Available data |

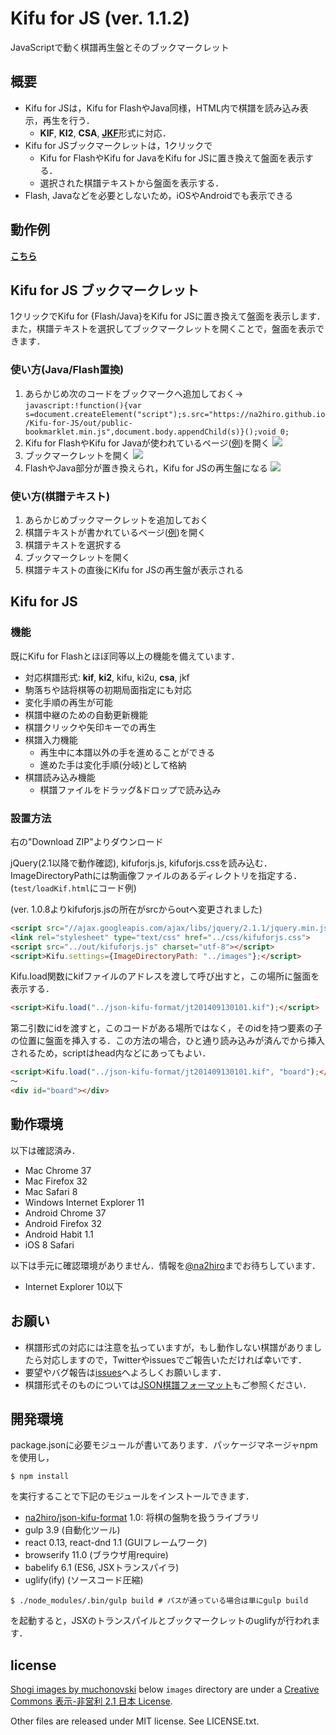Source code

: # Kifu for JS (ver. 1.1.2)
JavaScriptで動く棋譜再生盤とそのブックマークレット

## 概要
* Kifu for JSは，Kifu for FlashやJava同様，HTML内で棋譜を読み込み表示，再生を行う．
	* **KIF**, **KI2**, **CSA**, [**JKF**](https://github.com/na2hiro/json-kifu-format)形式に対応．
* Kifu for JSブックマークレットは，1クリックで
	* Kifu for FlashやKifu for JavaをKifu for JSに置き換えて盤面を表示する．
	* 選択された棋譜テキストから盤面を表示する．
* Flash, Javaなどを必要としないため，iOSやAndroidでも表示できる

## 動作例
[**こちら**](http://na2hiro.github.io/Kifu-for-JS/test/example.html)

## Kifu for JS ブックマークレット
1クリックでKifu for {Flash/Java}をKifu for JSに置き換えて盤面を表示します．
また，棋譜テキストを選択してブックマークレットを開くことで，盤面を表示できます．

### 使い方(Java/Flash置換)

1. あらかじめ次のコードをブックマークへ追加しておく→
`javascript:!function(){var s=document.createElement("script");s.src="https://na2hiro.github.io/Kifu-for-JS/out/public-bookmarklet.min.js",document.body.appendChild(s)}();void 0;`
2. Kifu for FlashやKifu for Javaが使われているページ([例](http://live.shogi.or.jp/oui/kifu/55/oui201409100101.html))を開く
![](https://na2hiro.github.io/Kifu-for-JS/readme-ss/1.png)
3. ブックマークレットを開く
![](https://na2hiro.github.io/Kifu-for-JS/readme-ss/2.png)
4. FlashやJava部分が置き換えられ，Kifu for JSの再生盤になる
![](https://na2hiro.github.io/Kifu-for-JS/readme-ss/3.png)

### 使い方(棋譜テキスト)

1. あらかじめブックマークレットを追加しておく
2. 棋譜テキストが書かれているページ([例](http://shogikakolog.web.fc2.com/part121.htm))を開く
3. 棋譜テキストを選択する
4. ブックマークレットを開く
5. 棋譜テキストの直後にKifu for JSの再生盤が表示される

## Kifu for JS
### 機能
既にKifu for Flashとほぼ同等以上の機能を備えています．

* 対応棋譜形式: **kif**, **ki2**, kifu, ki2u, **csa**, jkf
* 駒落ちや詰将棋等の初期局面指定にも対応
* 変化手順の再生が可能
* 棋譜中継のための自動更新機能
* 棋譜クリックや矢印キーでの再生
* 棋譜入力機能
	* 再生中に本譜以外の手を進めることができる
	* 進めた手は変化手順(分岐)として格納
* 棋譜読み込み機能
	* 棋譜ファイルをドラッグ&ドロップで読み込み

### 設置方法
右の"Download ZIP"よりダウンロード

jQuery(2.1以降で動作確認), kifuforjs.js, kifuforjs.cssを読み込む．
ImageDirectoryPathには駒画像ファイルのあるディレクトリを指定する．(`test/loadKif.html`にコード例)

(ver. 1.0.8よりkifuforjs.jsの所在がsrcからoutへ変更されました)

```html
<script src="//ajax.googleapis.com/ajax/libs/jquery/2.1.1/jquery.min.js"></script>
<link rel="stylesheet" type="text/css" href="../css/kifuforjs.css">
<script src="../out/kifuforjs.js" charset="utf-8"></script>
<script>Kifu.settings={ImageDirectoryPath: "../images"};</script>
```

Kifu.load関数にkifファイルのアドレスを渡して呼び出すと，この場所に盤面を表示する．

```html
<script>Kifu.load("../json-kifu-format/jt201409130101.kif");</script>
```

第二引数にidを渡すと，このコードがある場所ではなく，そのidを持つ要素の子の位置に盤面を挿入する．この方法の場合，ひと通り読み込みが済んでから挿入されるため，scriptはhead内などにあってもよい．

```html
<script>Kifu.load("../json-kifu-format/jt201409130101.kif", "board");</script>
〜
<div id="board"></div>
```

## 動作環境
以下は確認済み．

* Mac Chrome 37
* Mac Firefox 32
* Mac Safari 8
* Windows Internet Explorer 11
* Android Chrome 37
* Android Firefox 32
* Android Habit 1.1
* iOS 8 Safari

以下は手元に確認環境がありません．情報を[@na2hiro](https://twitter.com/na2hiro)までお待ちしています．

* Internet Explorer 10以下

## お願い

* 棋譜形式の対応には注意を払っていますが，もし動作しない棋譜がありましたら対応しますので，Twitterやissuesでご報告いただければ幸いです．
* 要望やバグ報告は[issues](https://github.com/na2hiro/Kifu-for-JS/issues)へよろしくお願いします．
* 棋譜形式そのものについては[JSON棋譜フォーマット](https://github.com/na2hiro/json-kifu-format)もご参照ください．

## 開発環境

package.jsonに必要モジュールが書いてあります．パッケージマネージャnpmを使用し，

```
$ npm install

```

を実行することで下記のモジュールをインストールできます．

* [na2hiro/json-kifu-format](https://github.com/na2hiro/json-kifu-format) 1.0: 将棋の盤駒を扱うライブラリ
* gulp 3.9 (自動化ツール)
* react 0.13, react-dnd 1.1 (GUIフレームワーク)
* browserify 11.0 (ブラウザ用require)
* babelify 6.1 (ES6, JSXトランスパイラ)
* uglify(ify) (ソースコード圧縮)

```
$ ./node_modules/.bin/gulp build # パスが通っている場合は単にgulp build
```

を起動すると，JSXのトランスパイルとブックマークレットのuglifyが行われます．

## license
[Shogi images by muchonovski](http://mucho.girly.jp/bona/) below `images` directory are under a [Creative Commons 表示-非営利 2.1 日本 License](http://creativecommons.org/licenses/by-nc/2.1/jp/).

Other files are released under MIT license. See LICENSE.txt.

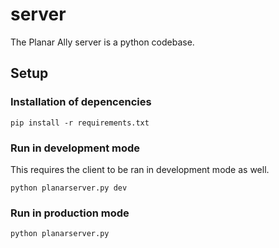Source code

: # server

The Planar Ally server is a python codebase.

## Setup

### Installation of depencencies

```
pip install -r requirements.txt
```

### Run in development mode

This requires the client to be ran in development mode as well.

```
python planarserver.py dev
```

### Run in production mode

```
python planarserver.py
```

About this task | A picture-free version of all the records, repeated exactly, is what to return.

Answer to this exercise |
Source code

: # Kifu for JS (ver. 1.1.2)
JavaScriptで動く棋譜再生盤とそのブックマークレット

## 概要
* Kifu for JSは，Kifu for FlashやJava同様，HTML内で棋譜を読み込み表示，再生を行う．
	* **KIF**, **KI2**, **CSA**, [**JKF**](https://github.com/na2hiro/json-kifu-format)形式に対応．
* Kifu for JSブックマークレットは，1クリックで
	* Kifu for FlashやKifu for JavaをKifu for JSに置き換えて盤面を表示する．
	* 選択された棋譜テキストから盤面を表示する．
* Flash, Javaなどを必要としないため，iOSやAndroidでも表示できる

## 動作例
[**こちら**](http://na2hiro.github.io/Kifu-for-JS/test/example.html)

## Kifu for JS ブックマークレット
1クリックでKifu for {Flash/Java}をKifu for JSに置き換えて盤面を表示します．
また，棋譜テキストを選択してブックマークレットを開くことで，盤面を表示できます．

### 使い方(Java/Flash置換)

1. あらかじめ次のコードをブックマークへ追加しておく→
`javascript:!function(){var s=document.createElement("script");s.src="https://na2hiro.github.io/Kifu-for-JS/out/public-bookmarklet.min.js",document.body.appendChild(s)}();void 0;`
2. Kifu for FlashやKifu for Javaが使われているページ([例](http://live.shogi.or.jp/oui/kifu/55/oui201409100101.html))を開く
![](https://na2hiro.github.io/Kifu-for-JS/readme-ss/1.png)
3. ブックマークレットを開く
![](https://na2hiro.github.io/Kifu-for-JS/readme-ss/2.png)
4. FlashやJava部分が置き換えられ，Kifu for JSの再生盤になる
![](https://na2hiro.github.io/Kifu-for-JS/readme-ss/3.png)

### 使い方(棋譜テキスト)

1. あらかじめブックマークレットを追加しておく
2. 棋譜テキストが書かれているページ([例](http://shogikakolog.web.fc2.com/part121.htm))を開く
3. 棋譜テキストを選択する
4. ブックマークレットを開く
5. 棋譜テキストの直後にKifu for JSの再生盤が表示される

## Kifu for JS
### 機能
既にKifu for Flashとほぼ同等以上の機能を備えています．

* 対応棋譜形式: **kif**, **ki2**, kifu, ki2u, **csa**, jkf
* 駒落ちや詰将棋等の初期局面指定にも対応
* 変化手順の再生が可能
* 棋譜中継のための自動更新機能
* 棋譜クリックや矢印キーでの再生
* 棋譜入力機能
	* 再生中に本譜以外の手を進めることができる
	* 進めた手は変化手順(分岐)として格納
* 棋譜読み込み機能
	* 棋譜ファイルをドラッグ&ドロップで読み込み

### 設置方法
右の"Download ZIP"よりダウンロード

jQuery(2.1以降で動作確認), kifuforjs.js, kifuforjs.cssを読み込む．
ImageDirectoryPathには駒画像ファイルのあるディレクトリを指定する．(`test/loadKif.html`にコード例)

(ver. 1.0.8よりkifuforjs.jsの所在がsrcからoutへ変更されました)

```html
<script src="//ajax.googleapis.com/ajax/libs/jquery/2.1.1/jquery.min.js"></script>
<link rel="stylesheet" type="text/css" href="../css/kifuforjs.css">
<script src="../out/kifuforjs.js" charset="utf-8"></script>
<script>Kifu.settings={ImageDirectoryPath: "../images"};</script>
```

Kifu.load関数にkifファイルのアドレスを渡して呼び出すと，この場所に盤面を表示する．

```html
<script>Kifu.load("../json-kifu-format/jt201409130101.kif");</script>
```

第二引数にidを渡すと，このコードがある場所ではなく，そのidを持つ要素の子の位置に盤面を挿入する．この方法の場合，ひと通り読み込みが済んでから挿入されるため，scriptはhead内などにあってもよい．

```html
<script>Kifu.load("../json-kifu-format/jt201409130101.kif", "board");</script>
〜
<div id="board"></div>
```

## 動作環境
以下は確認済み．

* Mac Chrome 37
* Mac Firefox 32
* Mac Safari 8
* Windows Internet Explorer 11
* Android Chrome 37
* Android Firefox 32
* Android Habit 1.1
* iOS 8 Safari

以下は手元に確認環境がありません．情報を[@na2hiro](https://twitter.com/na2hiro)までお待ちしています．

* Internet Explorer 10以下

## お願い

* 棋譜形式の対応には注意を払っていますが，もし動作しない棋譜がありましたら対応しますので，Twitterやissuesでご報告いただければ幸いです．
* 要望やバグ報告は[issues](https://github.com/na2hiro/Kifu-for-JS/issues)へよろしくお願いします．
* 棋譜形式そのものについては[JSON棋譜フォーマット](https://github.com/na2hiro/json-kifu-format)もご参照ください．

## 開発環境

package.jsonに必要モジュールが書いてあります．パッケージマネージャnpmを使用し，

```
$ npm install

```

を実行することで下記のモジュールをインストールできます．

* [na2hiro/json-kifu-format](https://github.com/na2hiro/json-kifu-format) 1.0: 将棋の盤駒を扱うライブラリ
* gulp 3.9 (自動化ツール)
* react 0.13, react-dnd 1.1 (GUIフレームワーク)
* browserify 11.0 (ブラウザ用require)
* babelify 6.1 (ES6, JSXトランスパイラ)
* uglify(ify) (ソースコード圧縮)

```
$ ./node_modules/.bin/gulp build # パスが通っている場合は単にgulp build
```

を起動すると，JSXのトランスパイルとブックマークレットのuglifyが行われます．

## license
[Shogi images by muchonovski](http://mucho.girly.jp/bona/) below `images` directory are under a [Creative Commons 表示-非営利 2.1 日本 License](http://creativecommons.org/licenses/by-nc/2.1/jp/).

Other files are released under MIT license. See LICENSE.txt.

Source code

: # server

The Planar Ally server is a python codebase.

## Setup

### Installation of depencencies

```
pip install -r requirements.txt
```

### Run in development mode

This requires the client to be ran in development mode as well.

```
python planarserver.py dev
```

### Run in production mode

```
python planarserver.py
```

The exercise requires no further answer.